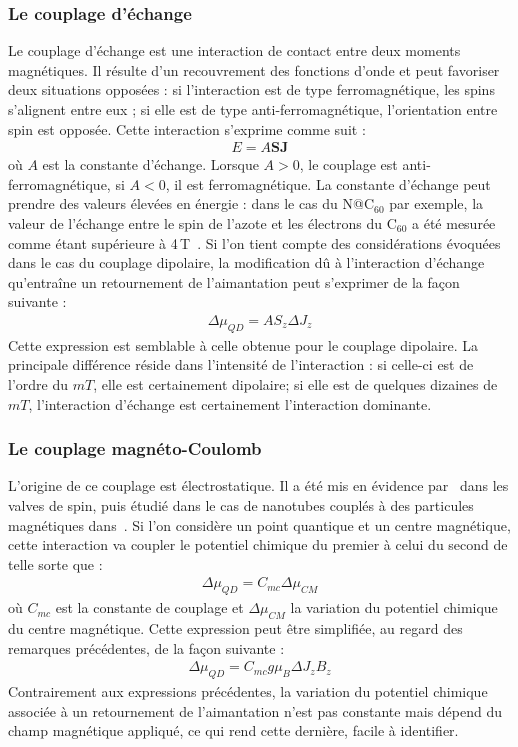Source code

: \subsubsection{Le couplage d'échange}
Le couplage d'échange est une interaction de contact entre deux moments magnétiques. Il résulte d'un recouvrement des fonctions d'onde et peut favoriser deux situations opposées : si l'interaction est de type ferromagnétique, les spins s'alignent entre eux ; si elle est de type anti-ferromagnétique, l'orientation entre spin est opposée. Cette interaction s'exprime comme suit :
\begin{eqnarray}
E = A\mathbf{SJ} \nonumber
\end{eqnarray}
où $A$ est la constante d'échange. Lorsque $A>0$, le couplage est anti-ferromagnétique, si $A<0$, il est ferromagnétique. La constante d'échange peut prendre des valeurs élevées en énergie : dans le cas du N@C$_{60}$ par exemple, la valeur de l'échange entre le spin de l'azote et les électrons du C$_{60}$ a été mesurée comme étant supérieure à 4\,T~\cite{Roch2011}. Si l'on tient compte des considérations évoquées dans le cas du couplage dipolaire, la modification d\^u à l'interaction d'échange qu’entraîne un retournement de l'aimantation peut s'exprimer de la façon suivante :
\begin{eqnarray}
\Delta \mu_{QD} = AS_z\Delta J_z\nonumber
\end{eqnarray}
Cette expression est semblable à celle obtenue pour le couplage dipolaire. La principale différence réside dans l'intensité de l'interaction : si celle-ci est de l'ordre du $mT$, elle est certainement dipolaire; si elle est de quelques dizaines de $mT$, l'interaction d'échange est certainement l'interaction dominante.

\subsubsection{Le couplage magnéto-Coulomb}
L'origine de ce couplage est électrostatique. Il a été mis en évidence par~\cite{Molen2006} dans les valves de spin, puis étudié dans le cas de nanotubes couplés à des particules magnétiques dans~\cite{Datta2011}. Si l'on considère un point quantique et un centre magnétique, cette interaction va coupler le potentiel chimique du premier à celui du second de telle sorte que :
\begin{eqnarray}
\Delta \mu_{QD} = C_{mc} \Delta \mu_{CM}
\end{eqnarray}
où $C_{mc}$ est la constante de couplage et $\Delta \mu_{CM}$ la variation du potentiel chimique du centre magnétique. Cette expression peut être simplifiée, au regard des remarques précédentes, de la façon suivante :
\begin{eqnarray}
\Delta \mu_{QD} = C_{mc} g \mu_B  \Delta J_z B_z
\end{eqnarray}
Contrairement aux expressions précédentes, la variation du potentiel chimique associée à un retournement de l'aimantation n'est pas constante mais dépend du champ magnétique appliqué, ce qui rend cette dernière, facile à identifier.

◆ ◆ ◆ ◆ ◆

▸ Problem description: From the data above, copy every line where "échange" appears.

▸ Solved problem:
: \subsubsection{Le couplage d'échange}
Le couplage d'échange est une interaction de contact entre deux moments magnétiques. Il résulte d'un recouvrement des fonctions d'onde et peut favoriser deux situations opposées : si l'interaction est de type ferromagnétique, les spins s'alignent entre eux ; si elle est de type anti-ferromagnétique, l'orientation entre spin est opposée. Cette interaction s'exprime comme suit :
où $A$ est la constante d'échange. Lorsque $A>0$, le couplage est anti-ferromagnétique, si $A<0$, il est ferromagnétique. La constante d'échange peut prendre des valeurs élevées en énergie : dans le cas du N@C$_{60}$ par exemple, la valeur de l'échange entre le spin de l'azote et les électrons du C$_{60}$ a été mesurée comme étant supérieure à 4\,T~\cite{Roch2011}. Si l'on tient compte des considérations évoquées dans le cas du couplage dipolaire, la modification d\^u à l'interaction d'échange qu’entraîne un retournement de l'aimantation peut s'exprimer de la façon suivante :
Cette expression est semblable à celle obtenue pour le couplage dipolaire. La principale différence réside dans l'intensité de l'interaction : si celle-ci est de l'ordre du $mT$, elle est certainement dipolaire; si elle est de quelques dizaines de $mT$, l'interaction d'échange est certainement l'interaction dominante.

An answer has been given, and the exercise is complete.